Langit pagi ini tampak merah sekali, mungkin akan pertanda sesuatu?
Itu pertanyaan anak saya yang masih kelas 6 SD. Saat pertanyaan itu dilontarkan hari sudah hampir pukul 6 pagi. Bagi saya, tentu saja wajar langit terlihat kuning-oranye bahkan merah, karena bertepatan dengan matahari yang baru terbit. Maka saya jawab sederhana, “Ya, karena ini pagi, Nak. Langit pagi memang begitu. Cahaya matahari baru muncul dari ufuk timur, sinarnya belum sepenuhnya terang, masih bercampur dengan sisa remang malam yang perlahan hilang. Itulah kenapa warnanya jadi kuning, jingga bahkan kemerahan.”
Dari pertanyaan itu terbesit di fikiran saya kenapa anak sekecil itu sudah punya pertanyaan yang berbau mistik. Yang menjadi pertanyaan darimana pemikiran itu bisa di dapat. Apakah dari pergaulan bersama teman-temannya di sekolah, atau dari orang dewasa yang pernah ngobrol dengannya? karena setahu saya, saya tidak pernah mengajarkan logika seperti itu.

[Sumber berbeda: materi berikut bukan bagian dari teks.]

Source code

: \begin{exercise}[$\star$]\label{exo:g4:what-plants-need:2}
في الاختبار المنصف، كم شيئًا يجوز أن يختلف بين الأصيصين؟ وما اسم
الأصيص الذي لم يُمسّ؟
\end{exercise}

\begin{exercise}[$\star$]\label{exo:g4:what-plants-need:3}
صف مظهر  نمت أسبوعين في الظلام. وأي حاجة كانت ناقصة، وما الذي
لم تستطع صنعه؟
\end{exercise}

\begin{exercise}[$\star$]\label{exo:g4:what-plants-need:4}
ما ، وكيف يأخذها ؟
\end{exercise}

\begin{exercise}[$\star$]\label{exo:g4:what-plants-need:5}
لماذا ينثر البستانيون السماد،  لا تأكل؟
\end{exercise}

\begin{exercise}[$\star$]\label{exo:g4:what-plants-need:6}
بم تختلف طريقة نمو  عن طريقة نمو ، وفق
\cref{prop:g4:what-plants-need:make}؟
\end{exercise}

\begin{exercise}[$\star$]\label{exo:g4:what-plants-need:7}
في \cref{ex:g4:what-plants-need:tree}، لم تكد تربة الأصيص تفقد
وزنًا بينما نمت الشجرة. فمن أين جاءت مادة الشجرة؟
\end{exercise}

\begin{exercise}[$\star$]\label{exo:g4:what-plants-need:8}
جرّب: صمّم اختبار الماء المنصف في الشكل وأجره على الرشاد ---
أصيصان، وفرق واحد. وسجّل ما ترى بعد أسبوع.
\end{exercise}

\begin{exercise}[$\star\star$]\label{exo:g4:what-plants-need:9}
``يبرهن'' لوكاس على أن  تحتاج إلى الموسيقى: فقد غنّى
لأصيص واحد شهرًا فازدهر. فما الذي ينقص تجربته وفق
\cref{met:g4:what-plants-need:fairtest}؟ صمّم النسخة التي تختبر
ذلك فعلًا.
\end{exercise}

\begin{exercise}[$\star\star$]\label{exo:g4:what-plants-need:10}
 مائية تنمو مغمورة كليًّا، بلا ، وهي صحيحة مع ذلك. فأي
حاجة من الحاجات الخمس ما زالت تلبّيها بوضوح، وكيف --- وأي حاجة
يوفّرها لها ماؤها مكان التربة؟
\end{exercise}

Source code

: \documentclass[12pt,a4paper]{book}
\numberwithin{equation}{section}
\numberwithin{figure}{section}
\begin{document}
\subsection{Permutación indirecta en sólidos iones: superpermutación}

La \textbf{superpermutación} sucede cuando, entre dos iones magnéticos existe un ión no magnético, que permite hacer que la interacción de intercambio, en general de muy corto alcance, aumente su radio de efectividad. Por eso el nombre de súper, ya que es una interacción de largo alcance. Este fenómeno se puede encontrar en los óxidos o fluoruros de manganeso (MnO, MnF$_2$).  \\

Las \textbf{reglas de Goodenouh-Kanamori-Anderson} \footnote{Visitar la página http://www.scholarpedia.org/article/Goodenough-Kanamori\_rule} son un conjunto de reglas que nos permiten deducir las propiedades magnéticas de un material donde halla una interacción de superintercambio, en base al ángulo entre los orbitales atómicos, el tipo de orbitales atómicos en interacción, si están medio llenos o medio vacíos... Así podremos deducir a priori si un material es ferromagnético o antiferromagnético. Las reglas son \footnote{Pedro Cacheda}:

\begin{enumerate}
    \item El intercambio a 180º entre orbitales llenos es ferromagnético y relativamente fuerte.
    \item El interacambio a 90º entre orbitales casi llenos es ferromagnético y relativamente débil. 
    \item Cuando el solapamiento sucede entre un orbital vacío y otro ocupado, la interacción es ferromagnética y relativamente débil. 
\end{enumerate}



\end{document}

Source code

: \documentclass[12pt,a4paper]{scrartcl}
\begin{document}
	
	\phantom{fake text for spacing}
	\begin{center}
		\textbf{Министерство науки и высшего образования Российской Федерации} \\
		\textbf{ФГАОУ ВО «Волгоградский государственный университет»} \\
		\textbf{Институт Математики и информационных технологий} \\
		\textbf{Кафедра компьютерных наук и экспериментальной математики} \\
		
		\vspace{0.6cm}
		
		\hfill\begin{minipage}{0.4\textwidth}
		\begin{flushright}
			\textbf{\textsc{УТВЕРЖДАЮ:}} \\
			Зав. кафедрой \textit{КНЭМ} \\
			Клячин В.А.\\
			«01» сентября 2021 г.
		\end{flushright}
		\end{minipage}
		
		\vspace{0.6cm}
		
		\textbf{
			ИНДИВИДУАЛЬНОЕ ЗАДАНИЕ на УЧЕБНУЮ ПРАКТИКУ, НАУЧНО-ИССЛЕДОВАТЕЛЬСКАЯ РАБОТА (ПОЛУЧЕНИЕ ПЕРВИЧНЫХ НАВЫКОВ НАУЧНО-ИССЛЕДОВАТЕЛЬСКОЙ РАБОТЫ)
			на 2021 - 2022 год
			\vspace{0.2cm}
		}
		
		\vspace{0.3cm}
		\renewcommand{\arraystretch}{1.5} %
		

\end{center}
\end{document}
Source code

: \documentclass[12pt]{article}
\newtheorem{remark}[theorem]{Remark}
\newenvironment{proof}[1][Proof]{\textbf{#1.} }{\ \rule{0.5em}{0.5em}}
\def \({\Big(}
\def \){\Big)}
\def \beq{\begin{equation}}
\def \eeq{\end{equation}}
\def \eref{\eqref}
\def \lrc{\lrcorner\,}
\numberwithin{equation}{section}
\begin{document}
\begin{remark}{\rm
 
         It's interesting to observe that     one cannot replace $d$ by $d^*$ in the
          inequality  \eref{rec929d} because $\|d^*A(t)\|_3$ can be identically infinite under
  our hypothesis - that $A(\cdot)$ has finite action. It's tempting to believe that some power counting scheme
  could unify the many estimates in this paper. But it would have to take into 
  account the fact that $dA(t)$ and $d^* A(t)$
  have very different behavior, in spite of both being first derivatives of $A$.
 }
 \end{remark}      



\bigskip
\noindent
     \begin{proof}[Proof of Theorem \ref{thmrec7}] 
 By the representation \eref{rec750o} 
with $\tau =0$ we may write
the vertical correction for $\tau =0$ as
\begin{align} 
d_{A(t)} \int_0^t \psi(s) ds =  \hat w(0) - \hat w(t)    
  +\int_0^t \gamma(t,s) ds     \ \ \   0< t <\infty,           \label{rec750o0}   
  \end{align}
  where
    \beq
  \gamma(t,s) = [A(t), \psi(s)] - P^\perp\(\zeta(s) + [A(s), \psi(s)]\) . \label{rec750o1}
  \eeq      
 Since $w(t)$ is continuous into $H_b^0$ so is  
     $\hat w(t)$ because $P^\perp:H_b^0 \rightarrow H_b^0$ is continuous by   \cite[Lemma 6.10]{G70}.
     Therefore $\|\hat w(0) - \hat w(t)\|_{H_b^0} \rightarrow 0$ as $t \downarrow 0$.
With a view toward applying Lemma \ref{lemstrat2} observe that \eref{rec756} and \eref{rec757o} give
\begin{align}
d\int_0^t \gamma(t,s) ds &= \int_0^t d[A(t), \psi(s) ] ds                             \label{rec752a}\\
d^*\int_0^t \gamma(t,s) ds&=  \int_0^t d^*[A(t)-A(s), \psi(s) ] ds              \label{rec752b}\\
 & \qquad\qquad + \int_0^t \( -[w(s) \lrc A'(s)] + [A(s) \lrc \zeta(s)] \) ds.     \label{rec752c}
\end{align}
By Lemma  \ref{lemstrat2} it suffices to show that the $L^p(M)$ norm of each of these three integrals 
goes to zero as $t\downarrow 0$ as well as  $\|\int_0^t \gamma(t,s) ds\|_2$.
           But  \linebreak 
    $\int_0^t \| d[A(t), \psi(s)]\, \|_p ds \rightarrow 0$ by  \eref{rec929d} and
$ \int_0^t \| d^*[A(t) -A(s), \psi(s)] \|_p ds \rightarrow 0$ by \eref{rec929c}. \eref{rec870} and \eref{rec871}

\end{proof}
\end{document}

Ya itu adalah logika mistika yang pernah di bahas oleh Tan Malaka dalam buku nya Madilog. Tan Malaka memang terkenal sebagai seorang tokoh yang memerangi logika mistika yang banyak di anut massyarakat di Indonesia.
Bagi Tan Malaka, logika mistika adalah Cara berpikir yang menjelaskan segala sesuatu dengan hal gaib, mitos, atau kepercayaan tanpa dasar rasional. Misalnya sakit dianggap karena “dihantui makhluk halus”, gagal panen karena “kutukan”, atau keputusan penting diambil berdasarkan “petunjuk mimpi” bukan data dan analisa nyata. Intinya fenomena alam maupun sosial selalu dikaitkan dengan kekuatan supranatural, bukan hukum sebab-akibat yang rasional.
Logika mistika di perangi oleh Tan Malaka karena membuat masyarakat stagnan, pasrah, tidak kritis dan mudah dikendalikan. Orang berfikir mistik lebih memilih pasrah dibandingkan berusaha atau mencari penyebab nyata untuk memperbaikinya.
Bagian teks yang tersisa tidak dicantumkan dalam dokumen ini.